### Data in this exercise ###

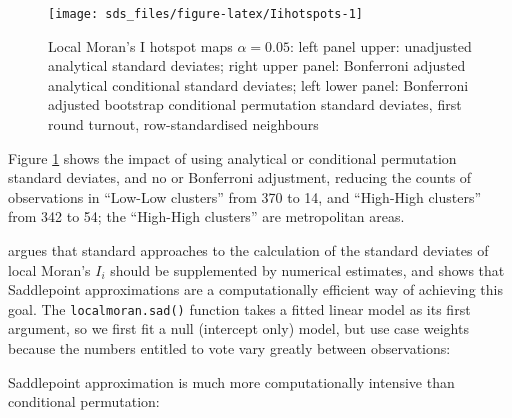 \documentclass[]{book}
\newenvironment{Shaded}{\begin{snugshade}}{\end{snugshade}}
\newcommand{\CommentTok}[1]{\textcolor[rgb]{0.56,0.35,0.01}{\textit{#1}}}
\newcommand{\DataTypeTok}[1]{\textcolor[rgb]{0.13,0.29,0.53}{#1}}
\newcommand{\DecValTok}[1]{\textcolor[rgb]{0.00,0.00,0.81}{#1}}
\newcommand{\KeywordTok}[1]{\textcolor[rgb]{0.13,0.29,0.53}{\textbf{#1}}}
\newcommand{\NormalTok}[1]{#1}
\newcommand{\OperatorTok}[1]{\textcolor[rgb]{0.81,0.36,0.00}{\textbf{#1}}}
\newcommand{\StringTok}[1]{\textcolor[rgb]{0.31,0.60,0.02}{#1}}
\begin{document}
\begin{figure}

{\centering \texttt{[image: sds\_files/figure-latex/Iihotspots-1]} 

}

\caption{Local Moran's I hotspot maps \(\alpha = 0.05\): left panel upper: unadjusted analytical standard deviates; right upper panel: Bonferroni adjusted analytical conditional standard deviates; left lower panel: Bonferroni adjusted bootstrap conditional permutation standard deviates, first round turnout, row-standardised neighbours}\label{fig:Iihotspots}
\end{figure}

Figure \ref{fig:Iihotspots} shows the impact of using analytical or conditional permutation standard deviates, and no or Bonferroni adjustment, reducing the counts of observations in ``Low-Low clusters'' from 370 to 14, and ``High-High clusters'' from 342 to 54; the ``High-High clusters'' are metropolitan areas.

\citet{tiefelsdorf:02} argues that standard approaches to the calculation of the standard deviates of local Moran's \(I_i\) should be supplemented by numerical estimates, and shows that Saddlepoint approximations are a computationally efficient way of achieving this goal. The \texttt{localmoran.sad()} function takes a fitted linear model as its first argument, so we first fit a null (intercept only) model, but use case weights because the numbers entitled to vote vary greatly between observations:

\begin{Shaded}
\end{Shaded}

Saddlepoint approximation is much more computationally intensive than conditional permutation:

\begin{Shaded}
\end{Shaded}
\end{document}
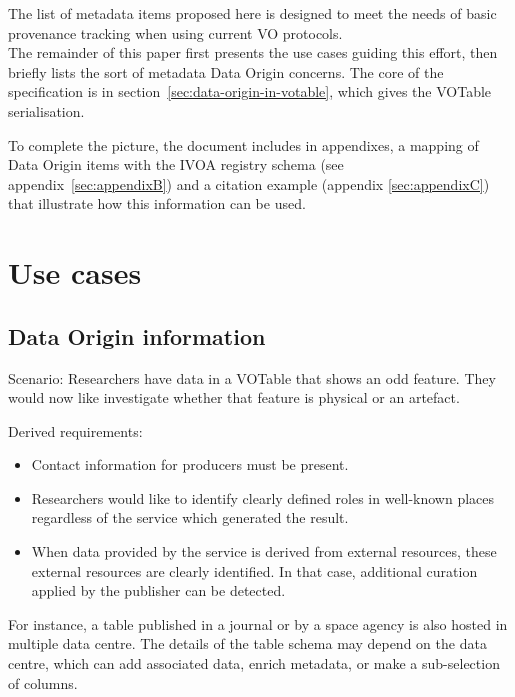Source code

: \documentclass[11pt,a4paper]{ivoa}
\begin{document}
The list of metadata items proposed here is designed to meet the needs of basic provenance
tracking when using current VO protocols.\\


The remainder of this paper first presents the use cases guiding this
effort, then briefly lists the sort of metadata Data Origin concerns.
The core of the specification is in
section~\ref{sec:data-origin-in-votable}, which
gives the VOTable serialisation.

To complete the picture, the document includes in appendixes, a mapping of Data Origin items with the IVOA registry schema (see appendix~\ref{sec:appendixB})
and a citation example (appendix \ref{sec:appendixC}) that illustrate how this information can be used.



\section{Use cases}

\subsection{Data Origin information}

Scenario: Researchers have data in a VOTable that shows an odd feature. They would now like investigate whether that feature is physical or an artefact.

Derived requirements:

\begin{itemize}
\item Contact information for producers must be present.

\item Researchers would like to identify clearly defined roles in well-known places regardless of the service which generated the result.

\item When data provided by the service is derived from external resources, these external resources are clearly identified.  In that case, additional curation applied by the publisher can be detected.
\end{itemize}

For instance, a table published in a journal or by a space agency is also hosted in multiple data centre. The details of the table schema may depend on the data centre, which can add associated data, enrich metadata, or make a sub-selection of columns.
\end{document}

###

## Task instructions
Exactly the lines from the one containing "gives the VOTable serialisation." through the final line of the records above are needed, copied word for word.

## Output for this task
gives the VOTable serialisation.

To complete the picture, the document includes in appendixes, a mapping of Data Origin items with the IVOA registry schema (see appendix~\ref{sec:appendixB})
and a citation example (appendix \ref{sec:appendixC}) that illustrate how this information can be used.



\section{Use cases}

\subsection{Data Origin information}

Scenario: Researchers have data in a VOTable that shows an odd feature. They would now like investigate whether that feature is physical or an artefact.

Derived requirements:

\begin{itemize}
\item Contact information for producers must be present.

\item Researchers would like to identify clearly defined roles in well-known places regardless of the service which generated the result.

\item When data provided by the service is derived from external resources, these external resources are clearly identified.  In that case, additional curation applied by the publisher can be detected.
\end{itemize}

For instance, a table published in a journal or by a space agency is also hosted in multiple data centre. The details of the table schema may depend on the data centre, which can add associated data, enrich metadata, or make a sub-selection of columns.
\end{document}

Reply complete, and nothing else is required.